*** Opening Information given ***

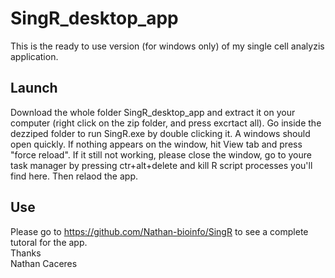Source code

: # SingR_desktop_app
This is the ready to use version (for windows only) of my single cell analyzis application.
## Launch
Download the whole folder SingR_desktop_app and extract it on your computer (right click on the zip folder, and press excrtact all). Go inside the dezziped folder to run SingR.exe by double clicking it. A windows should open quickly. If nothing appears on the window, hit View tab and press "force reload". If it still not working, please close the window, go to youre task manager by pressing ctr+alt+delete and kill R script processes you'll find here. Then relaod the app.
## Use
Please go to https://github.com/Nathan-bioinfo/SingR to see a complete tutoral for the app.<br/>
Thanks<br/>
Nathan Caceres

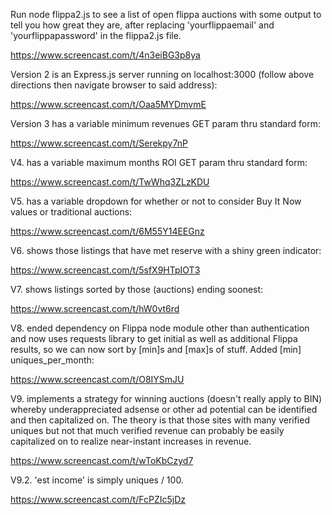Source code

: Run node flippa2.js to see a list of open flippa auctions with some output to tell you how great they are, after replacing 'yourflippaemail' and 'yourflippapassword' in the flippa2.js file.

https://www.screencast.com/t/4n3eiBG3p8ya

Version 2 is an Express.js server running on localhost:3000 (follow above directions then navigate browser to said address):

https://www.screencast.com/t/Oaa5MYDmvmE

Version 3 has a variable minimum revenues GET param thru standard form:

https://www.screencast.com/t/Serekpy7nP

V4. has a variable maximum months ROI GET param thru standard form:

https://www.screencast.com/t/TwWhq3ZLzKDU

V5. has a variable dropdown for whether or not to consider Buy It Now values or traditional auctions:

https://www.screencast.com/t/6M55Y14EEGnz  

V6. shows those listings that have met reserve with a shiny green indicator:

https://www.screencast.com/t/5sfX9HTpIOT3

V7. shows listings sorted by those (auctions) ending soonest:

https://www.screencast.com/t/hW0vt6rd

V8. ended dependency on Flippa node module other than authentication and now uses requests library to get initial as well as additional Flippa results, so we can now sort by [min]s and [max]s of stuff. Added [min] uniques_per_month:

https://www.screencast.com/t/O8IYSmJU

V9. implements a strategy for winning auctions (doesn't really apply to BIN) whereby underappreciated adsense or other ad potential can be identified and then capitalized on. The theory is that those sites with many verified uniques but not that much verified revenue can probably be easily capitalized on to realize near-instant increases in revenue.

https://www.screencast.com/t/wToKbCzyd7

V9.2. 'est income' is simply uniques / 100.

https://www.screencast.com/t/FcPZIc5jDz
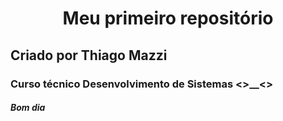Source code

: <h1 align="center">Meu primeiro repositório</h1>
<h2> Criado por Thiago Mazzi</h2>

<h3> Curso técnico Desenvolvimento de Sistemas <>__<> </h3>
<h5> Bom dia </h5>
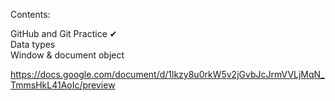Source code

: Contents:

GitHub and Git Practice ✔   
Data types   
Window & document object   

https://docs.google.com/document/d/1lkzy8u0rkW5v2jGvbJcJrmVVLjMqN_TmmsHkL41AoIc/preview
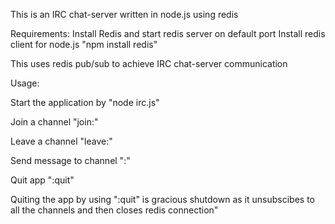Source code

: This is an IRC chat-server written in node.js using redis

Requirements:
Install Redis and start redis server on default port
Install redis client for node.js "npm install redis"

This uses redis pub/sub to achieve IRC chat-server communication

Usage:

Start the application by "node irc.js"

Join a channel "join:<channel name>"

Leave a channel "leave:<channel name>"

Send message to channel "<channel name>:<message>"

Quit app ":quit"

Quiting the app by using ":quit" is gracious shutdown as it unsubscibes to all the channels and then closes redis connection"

*** Closing Information given ***

» **Description of the task**
Your answer should consist of the lines from the line with "Start the application" through the last line of the data, set down exactly, both included.

» **Reply to the exercise**
Start the application by "node irc.js"

Join a channel "join:<channel name>"

Leave a channel "leave:<channel name>"

Send message to channel "<channel name>:<message>"

Quit app ":quit"

Quiting the app by using ":quit" is gracious shutdown as it unsubscibes to all the channels and then closes redis connection"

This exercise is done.